Incident response

Survey: 93% of large North-American IT shops have hit an AI-coding incident

Survey: 93% of large North-American IT shops have hit an AI-coding incident

The number

A survey published today on DevOps.com reports that 93% of 406 IT decision makers at North American organizations with more than 250 employees have experienced at least one infrastructure incident caused by reliance on AI coding tools. The sample is North American only, and the size cut is 250-plus employees. Startups and mid-market shops sit outside the frame. Read at face value, the AI-coding incident is now a baseline event at large IT.

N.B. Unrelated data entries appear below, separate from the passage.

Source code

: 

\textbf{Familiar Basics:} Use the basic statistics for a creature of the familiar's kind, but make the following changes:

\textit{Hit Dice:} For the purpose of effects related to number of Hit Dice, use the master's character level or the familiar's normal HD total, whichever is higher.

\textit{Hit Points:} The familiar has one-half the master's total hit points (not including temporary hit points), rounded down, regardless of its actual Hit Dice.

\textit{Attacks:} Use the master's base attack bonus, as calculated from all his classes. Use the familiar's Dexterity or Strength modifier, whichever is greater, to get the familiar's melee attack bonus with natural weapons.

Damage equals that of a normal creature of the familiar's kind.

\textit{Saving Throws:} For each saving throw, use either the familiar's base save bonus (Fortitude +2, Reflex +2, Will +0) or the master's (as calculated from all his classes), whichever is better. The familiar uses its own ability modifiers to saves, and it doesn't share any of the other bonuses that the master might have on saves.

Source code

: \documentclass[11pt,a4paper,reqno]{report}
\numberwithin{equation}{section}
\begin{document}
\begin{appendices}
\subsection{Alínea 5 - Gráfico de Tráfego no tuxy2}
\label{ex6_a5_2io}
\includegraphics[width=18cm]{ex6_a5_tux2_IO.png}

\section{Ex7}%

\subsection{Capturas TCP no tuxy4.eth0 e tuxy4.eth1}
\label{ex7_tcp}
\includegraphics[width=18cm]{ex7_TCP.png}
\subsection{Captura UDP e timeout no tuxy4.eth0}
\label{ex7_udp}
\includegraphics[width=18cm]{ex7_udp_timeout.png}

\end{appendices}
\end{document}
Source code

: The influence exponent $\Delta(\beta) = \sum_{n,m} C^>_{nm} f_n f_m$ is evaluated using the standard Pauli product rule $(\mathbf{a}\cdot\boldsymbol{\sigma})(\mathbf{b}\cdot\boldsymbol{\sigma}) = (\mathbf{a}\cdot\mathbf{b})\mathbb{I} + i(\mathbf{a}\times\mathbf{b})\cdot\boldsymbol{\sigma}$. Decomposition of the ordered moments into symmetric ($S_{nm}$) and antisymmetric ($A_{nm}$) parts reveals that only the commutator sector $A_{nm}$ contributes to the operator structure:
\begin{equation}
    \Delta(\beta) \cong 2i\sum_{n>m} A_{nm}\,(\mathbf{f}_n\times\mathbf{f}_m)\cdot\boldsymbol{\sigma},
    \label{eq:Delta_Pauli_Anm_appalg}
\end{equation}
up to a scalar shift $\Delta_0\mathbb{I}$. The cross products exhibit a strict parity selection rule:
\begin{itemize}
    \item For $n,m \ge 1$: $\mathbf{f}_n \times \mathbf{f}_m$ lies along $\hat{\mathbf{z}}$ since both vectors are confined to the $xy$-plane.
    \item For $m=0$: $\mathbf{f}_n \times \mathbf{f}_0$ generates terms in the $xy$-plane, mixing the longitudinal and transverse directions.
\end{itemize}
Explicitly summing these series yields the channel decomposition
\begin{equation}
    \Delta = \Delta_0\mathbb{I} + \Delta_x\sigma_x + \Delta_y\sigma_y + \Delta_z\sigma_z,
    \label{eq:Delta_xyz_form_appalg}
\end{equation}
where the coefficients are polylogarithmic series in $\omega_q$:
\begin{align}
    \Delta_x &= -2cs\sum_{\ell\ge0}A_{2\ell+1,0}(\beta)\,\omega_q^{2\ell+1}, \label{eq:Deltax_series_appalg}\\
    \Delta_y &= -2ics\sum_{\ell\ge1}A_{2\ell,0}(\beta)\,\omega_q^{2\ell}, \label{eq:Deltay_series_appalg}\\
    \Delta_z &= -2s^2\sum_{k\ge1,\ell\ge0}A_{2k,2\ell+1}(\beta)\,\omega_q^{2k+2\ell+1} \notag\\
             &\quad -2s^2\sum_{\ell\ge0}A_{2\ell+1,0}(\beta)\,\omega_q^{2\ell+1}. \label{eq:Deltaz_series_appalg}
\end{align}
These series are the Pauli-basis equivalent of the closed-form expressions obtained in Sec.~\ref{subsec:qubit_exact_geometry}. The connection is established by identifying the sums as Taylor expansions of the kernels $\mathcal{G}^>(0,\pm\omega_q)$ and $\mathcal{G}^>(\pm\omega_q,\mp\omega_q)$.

That changes the conversation CI/CD owners have been carrying on their own. Until now the case for harder review on agent-generated changes was thin: anecdote against vendor demo. 93 out of 100 large IT shops is a number that fits on a slide in front of a steering committee.

What it doesn't tell you

The respondents are IT decision makers, not the on-call engineers paged at 3am, so the operational shape of these incidents (rollback time, blast radius, whether the offending change came from an autonomous agent or an autocompleted line) sits outside the headline. "Caused by reliance on AI coding tools" is also a wide net. A merge of a hallucinated import is one thing. A refactor pushed through a stale test suite is another. They call for different controls.

So the practical read is narrower than the headline. The 93% says the argument has shifted from whether AI-assisted code can break production at large IT shops, per DevOps.com, to which gate stops it and how much of the existing CI suite is enough. That second half is what teams will be answering with their own incident postmortems in the meantime.